This post will introduce a couple of interesting datasets I recently stumbled upon. They contain historical stock return and fundamental data going back to`the 1980’s. Below I will outline the process by which I have made this data available, and perform an initial exploratory analysis.
Background
If you read this post, you will know I am collecting accounting and fundamental data for US stocks via the SEC EDGAR database. Price and other reference type data is also collected, and you can read about it here. The storage format is a PostgreSQL database.
The SEC data referred to above starts in 2009, and the coverage in the earlier years is patchy. This lack of data is an issue.
Why is that? I am using this data to model how a stocks characteristics (prior returns, valuation, quality, etc) influence its future returns. In doing that I am open to the possibility (it might be more accurate to say I expect) that the relationships between characteristics and returns change over time. Furthermore, it may be that these relationships change based on prevailing macroeconomic factors such as interest rates or growth, or market conditions like volatility. A hypothesis might be that high quality stocks outperform in an economic downturn. Or, stocks with strong prior returns only continue to outperform when volatility is low. Here’s the crutch. There is only one market downturn since 2009. There are limited volatility episodes, the period leading up to the financial crisis is omitted. This is an issue. Estimating a model based on an (expected) recurring phenomena requires as many occurrences of that phenomena as possible, especially when the data is noisy. The more data, the more robust the results.
That’s were the new data I have found comes in.
Data
Obviously it would be great if I had data going back to the early 1990’s covering a significant universe of stocks, the top 1,000 by market capitalisation for example. Sourcing that type of data however is not really feasible for a retail investor / hobbyist. The cost is prohibitive.

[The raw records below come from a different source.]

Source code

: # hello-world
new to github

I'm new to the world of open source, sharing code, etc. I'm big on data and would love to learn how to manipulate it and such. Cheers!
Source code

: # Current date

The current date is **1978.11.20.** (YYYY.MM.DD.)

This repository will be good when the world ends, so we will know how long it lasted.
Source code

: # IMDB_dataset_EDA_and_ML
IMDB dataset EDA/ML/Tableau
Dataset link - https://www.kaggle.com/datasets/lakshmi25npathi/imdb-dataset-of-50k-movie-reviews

If you are in an academic environment the WRDS or CRISP databases are an option. This is where most of the research papers source data. This is also the source from which the well known Fama/French factors are derived.

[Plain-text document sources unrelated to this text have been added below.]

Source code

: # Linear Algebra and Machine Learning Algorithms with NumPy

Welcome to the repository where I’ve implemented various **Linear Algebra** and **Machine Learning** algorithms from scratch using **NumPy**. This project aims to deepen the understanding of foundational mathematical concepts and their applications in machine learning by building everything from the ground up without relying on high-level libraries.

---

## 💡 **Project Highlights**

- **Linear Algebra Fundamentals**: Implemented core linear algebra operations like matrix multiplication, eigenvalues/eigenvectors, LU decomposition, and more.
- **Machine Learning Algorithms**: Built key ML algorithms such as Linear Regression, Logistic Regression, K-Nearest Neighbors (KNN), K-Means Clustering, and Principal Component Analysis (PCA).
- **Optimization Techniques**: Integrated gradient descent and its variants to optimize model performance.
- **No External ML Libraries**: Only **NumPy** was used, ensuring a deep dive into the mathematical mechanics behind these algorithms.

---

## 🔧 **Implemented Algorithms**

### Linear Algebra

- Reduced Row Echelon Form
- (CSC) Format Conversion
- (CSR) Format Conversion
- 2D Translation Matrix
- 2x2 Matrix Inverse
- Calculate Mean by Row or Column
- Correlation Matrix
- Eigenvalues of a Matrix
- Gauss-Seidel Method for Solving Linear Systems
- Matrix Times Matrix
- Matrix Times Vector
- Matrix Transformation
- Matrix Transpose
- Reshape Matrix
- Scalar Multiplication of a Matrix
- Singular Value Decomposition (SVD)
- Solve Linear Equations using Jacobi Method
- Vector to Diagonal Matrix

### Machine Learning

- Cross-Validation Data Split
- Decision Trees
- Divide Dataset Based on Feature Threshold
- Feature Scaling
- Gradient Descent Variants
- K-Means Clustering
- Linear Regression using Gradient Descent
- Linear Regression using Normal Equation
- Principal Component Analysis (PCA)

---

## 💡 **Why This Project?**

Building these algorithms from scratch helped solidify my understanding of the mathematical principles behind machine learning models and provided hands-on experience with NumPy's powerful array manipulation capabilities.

Fortunately a couple of researchers have decided to make their work available. The website Open Source Asset Pricing “provides test asset returns and signals replicated from the academic asset pricing literature”. It supports the paper by Chen and Zimmerman [1].
The researchers responsible for “Empirical Asset Pricing via Machine Learning” [2] have published the underlying data for that paper on Dacheng Xiu’s website.
Data load
The datasets referred to above are exposed in zipped csv format, which I downloaded locally to my machine. The initial intention was to use the psql copy
command to load each of these into Postgres in a single function call for each file. That didn’t work out. I came up against the issues outlined here and here, whereby older versions of Postgres inadvertantly apply a size limit on the file that can be uploaded. Not a big deal, the data just had to be split into smaller portions as detailed in the code below.
This R script reads data into a data frame using data.table, converts the text formatted date into a date type, breaks the data into smaller chunks, saves these to a temporary CSV file, and then loads that file to Postgres calling the psql copy
command. Calling the psql command is done via the R system
function.
This process worked well, something like 5 million rows and circa 100 columns was inserted into the Postgres daabase in a couple of minutes.
# Libraries
library(data.table)
library(lubridate)
# Load data
# Date stamp V1
# https://www.openassetpricing.com/data/
# Convert integer to date & convert to prior month end (datashare.csv >> 'osap' table)
d <- fread("C:/Users/brent/Documents/VS_Code/postgres/postgres/reference/datashare.csv")
d[, date_stamp := strptime(DATE, format="%Y%m%d")]
d[, date_stamp := as.Date(floor_date(date_stamp, "month") - 1)]
# Date stamp V2
# https://dachxiu.chicagobooth.edu/download/datashare.zip
# Convert integer to date & make month end (signed_predictors_dl_wide.csv >> 'eapvml' table)
d <- fread("C:/Users/brent/Documents/VS_Code/postgres/postgres/reference/signed_predictors_dl_wide.csv")
d[, date_stamp := as.Date(paste0(as.character(yyyymm), '01'), format='%Y%m%d')]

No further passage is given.